JOHN W. EUBANK, county surveyor of El Paso county, Texas, is one of the citizens that Kentucky has furnished to the western section of this great state, for his birth occurred in Barren county, near Glasgow, October 26, 1854. There he was reared to farm life, completing his education in the Glasgow Normal school at Glasgow, from which he was graduated in the class of 1878, after having prepared for teaching and for civil engineering. He followed the former profession for a time in Barren county and then came to Texas in 1879, settling at Fort Worth, where he secured a position as teacher in the third ward school.
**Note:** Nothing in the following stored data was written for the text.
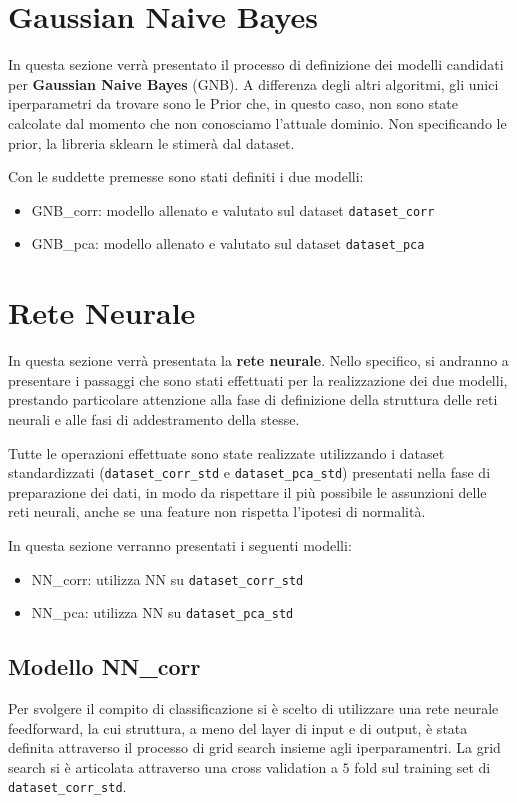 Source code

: \newpage
\section{Gaussian Naive Bayes}
In questa sezione verrà presentato il processo di definizione dei
modelli candidati per \textbf{Gaussian Naive Bayes} (GNB). A differenza
degli altri algoritmi, gli unici iperparametri da trovare sono le Prior che, in
questo caso, non sono state calcolate dal momento che non conosciamo l'attuale
dominio. Non specificando le prior, la libreria sklearn le stimerà dal dataset.

Con le suddette premesse sono stati definiti i due modelli:
\begin{itemize}
    \item GNB\_corr: modello allenato e valutato sul dataset \texttt{dataset\_corr}
    \item GNB\_pca: modello allenato e valutato sul dataset \texttt{dataset\_pca}
\end{itemize}

\section{Rete Neurale}
In questa sezione verrà presentata la \textbf{rete neurale}. Nello specifico, si
andranno a presentare i passaggi che sono stati effettuati per la realizzazione
dei due modelli, prestando particolare attenzione alla fase di definizione
della struttura delle reti neurali e alle fasi di addestramento della stesse.

Tutte le operazioni effettuate sono state realizzate utilizzando i dataset standardizzati
(\texttt{dataset\_corr\_std} e \texttt{dataset\_pca\_std}) presentati nella fase
di preparazione dei dati, in modo da rispettare il più possibile le assunzioni
delle reti neurali, anche se una feature non rispetta l'ipotesi di normalità.

In questa sezione verranno presentati i seguenti modelli:
\begin{itemize}
    \item NN\_corr: utilizza NN su \texttt{dataset\_corr\_std}
    \item NN\_pca: utilizza NN su \texttt{dataset\_pca\_std}
\end{itemize}

\subsection{Modello NN\_corr}
Per svolgere il compito di classificazione si è scelto di utilizzare una rete
neurale feedforward, la cui struttura, a meno del layer di input e di output, è
stata definita attraverso il processo di grid search insieme agli iperparamentri.
La grid search si è articolata attraverso una cross validation a $5$ fold sul training
set di \texttt{dataset\_corr\_std}.

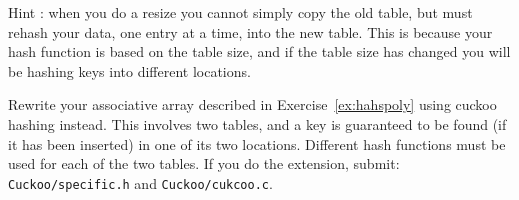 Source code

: Hint : when you do a resize you cannot simply
copy the old table, but must rehash your data, one entry at a time,
into the new table.  This is because your hash function is based on the
table size, and if the table size has changed you will be hashing keys
into different locations.


\begin{exercise}
Rewrite your associative array described in Exercise~\ref{ex:hahspoly}
using cuckoo hashing instead.
This involves two tables, and a key is guaranteed to be found (if it
has been inserted) in one of its two locations. Different hash functions
must be used for each of the two tables.
If you do the extension, submit:\\
\verb^Cuckoo/specific.h^ and \verb^Cuckoo/cukcoo.c^.
\end{exercise}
In the meantime construction work had begun westward from Weatherford on the Texas & Pacific Railway, and in May, 1880, he joined the engineering corps of that road in surveying the line westward through Texas, being associated with the engineering corps until the road was completed to El Paso in 1881. It is a matter of interest that few now recall that the original survey for the Texas & Pacific Railway did not terminate at El Paso, but the corps of which Mr. Eubank was a member surveyed the line still farther westward to Globe, Arizona, but no construction work was done beyond El Paso.
On the completion of the road to this point Mr. Eubank located in the city, where he has since permanently made his home. He was first elected county surveyor in 1886 and served the regular term of two years and in 1904 he was again chosen to that office, which he is now occupying at the present time. In 1890 he was appointed assistant chief engineer of the Mexican Northern Railway and assisted in locating the line and in building the road, in which work he was engaged for about two years. Previously, in 1889 and 1890, he was chief engineer for the irrigating canal that was built at that time in eastern Texas in the early ’90s but returned to El Paso, whence he went into Mexico again as mining engineer of some mines which were being promoted by a Kansas City syndicate in the Sierra Madre country. As surveyor Mr. Eubank has laid off nearly all of the additions to El Paso. At present he is a large stockholder in the Compana de Transportes de Sierra Mojada, a company which owns an extensive tramway for hauling or in the state of Coahuila, Mexico, a proposition that is bringing Mr. Eubank rich financial returns.
Mr. Eubank was married in Michigan September 19, 1888, to Miss Jessie Stanfield, and they have one daughter, Eleanor. Mr. Eubank is a member of the Pioneer Association of El Paso. In his active business career he has done much for the promotion of projects that have led to the substantial upbuilding of the western country and has gained a wide and favorable acquaintance as a reliable and capable business man. He has seen almost the entire growth of this section of the state as it has been reclaimed from the free range for the purposes of civilization and transformed into fine ranches and farms, dotted here and there with thriving towns, villages and cities, containing all of the industrial and commercial possibilities and interests known to the older east.